■ **Exercise brief**
Identify, in the records below, every line where the string "code" appears, and copy each such line.

■ **Listed records**
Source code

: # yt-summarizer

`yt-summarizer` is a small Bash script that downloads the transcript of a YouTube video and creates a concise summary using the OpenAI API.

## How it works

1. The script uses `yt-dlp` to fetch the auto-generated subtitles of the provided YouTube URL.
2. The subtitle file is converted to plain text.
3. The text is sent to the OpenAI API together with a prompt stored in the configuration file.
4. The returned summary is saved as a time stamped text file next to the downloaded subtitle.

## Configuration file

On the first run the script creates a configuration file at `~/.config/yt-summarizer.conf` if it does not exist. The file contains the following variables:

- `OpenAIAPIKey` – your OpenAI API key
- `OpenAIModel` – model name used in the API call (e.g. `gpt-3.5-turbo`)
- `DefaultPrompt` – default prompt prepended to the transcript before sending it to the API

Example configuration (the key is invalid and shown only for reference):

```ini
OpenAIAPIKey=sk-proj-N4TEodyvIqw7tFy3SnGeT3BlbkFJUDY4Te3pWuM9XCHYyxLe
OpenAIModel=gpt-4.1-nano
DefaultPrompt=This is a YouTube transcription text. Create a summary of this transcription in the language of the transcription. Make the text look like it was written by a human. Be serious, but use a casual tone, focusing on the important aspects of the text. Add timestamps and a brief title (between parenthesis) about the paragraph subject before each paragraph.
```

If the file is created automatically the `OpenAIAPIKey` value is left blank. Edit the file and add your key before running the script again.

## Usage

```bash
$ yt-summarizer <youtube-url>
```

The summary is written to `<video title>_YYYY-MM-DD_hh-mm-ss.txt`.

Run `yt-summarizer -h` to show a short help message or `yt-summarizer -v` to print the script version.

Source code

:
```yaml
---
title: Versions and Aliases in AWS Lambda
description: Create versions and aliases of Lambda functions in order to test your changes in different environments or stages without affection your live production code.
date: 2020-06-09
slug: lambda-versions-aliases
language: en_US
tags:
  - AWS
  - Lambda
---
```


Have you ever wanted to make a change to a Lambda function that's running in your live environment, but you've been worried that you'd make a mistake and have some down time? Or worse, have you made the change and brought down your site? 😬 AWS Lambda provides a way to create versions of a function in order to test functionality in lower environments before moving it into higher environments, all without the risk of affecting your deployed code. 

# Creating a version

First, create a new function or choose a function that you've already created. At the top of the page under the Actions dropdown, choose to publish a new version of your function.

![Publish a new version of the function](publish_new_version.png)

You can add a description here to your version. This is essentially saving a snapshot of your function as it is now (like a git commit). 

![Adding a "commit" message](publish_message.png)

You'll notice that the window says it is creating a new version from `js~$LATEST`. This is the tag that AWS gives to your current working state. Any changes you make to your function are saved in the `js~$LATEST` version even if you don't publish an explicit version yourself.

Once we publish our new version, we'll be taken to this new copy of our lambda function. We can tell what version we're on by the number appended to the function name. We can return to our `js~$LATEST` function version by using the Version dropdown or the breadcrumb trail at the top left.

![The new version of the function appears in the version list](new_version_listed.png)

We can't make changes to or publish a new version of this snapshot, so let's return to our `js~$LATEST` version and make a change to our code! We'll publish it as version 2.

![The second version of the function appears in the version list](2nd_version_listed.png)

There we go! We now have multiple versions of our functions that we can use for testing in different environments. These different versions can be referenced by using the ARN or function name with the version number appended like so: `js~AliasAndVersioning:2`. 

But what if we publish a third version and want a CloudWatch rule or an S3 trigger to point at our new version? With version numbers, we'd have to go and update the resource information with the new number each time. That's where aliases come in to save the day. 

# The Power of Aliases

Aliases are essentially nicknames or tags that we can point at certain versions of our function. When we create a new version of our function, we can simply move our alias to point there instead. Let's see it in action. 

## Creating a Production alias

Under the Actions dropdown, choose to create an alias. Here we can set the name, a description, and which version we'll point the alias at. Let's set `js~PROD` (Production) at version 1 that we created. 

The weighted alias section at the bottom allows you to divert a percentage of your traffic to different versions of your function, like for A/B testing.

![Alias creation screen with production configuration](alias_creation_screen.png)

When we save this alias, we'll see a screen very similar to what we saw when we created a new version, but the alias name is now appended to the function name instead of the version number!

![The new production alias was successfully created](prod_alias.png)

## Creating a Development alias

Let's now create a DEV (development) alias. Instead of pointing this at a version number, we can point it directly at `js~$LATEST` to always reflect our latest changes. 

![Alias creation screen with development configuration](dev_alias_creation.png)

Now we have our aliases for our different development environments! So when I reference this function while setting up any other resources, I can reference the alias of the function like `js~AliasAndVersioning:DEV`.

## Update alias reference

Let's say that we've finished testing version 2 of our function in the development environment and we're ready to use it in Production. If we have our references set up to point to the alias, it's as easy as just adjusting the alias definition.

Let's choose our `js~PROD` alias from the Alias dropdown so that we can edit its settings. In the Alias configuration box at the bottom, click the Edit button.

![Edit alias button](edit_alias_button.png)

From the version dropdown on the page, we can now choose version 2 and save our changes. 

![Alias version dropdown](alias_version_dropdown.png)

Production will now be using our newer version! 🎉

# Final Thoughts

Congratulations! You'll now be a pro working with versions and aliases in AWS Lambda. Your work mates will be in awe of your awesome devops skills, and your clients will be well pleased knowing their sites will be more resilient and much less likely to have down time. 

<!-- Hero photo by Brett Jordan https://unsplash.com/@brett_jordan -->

■ **Exercise output**
Source code
Source code
description: Create versions and aliases of Lambda functions in order to test your changes in different environments or stages without affection your live production code.
Have you ever wanted to make a change to a Lambda function that's running in your live environment, but you've been worried that you'd make a mistake and have some down time? Or worse, have you made the change and brought down your site? 😬 AWS Lambda provides a way to create versions of a function in order to test functionality in lower environments before moving it into higher environments, all without the risk of affecting your deployed code. 
We can't make changes to or publish a new version of this snapshot, so let's return to our `js~$LATEST` version and make a change to our code! We'll publish it as version 2.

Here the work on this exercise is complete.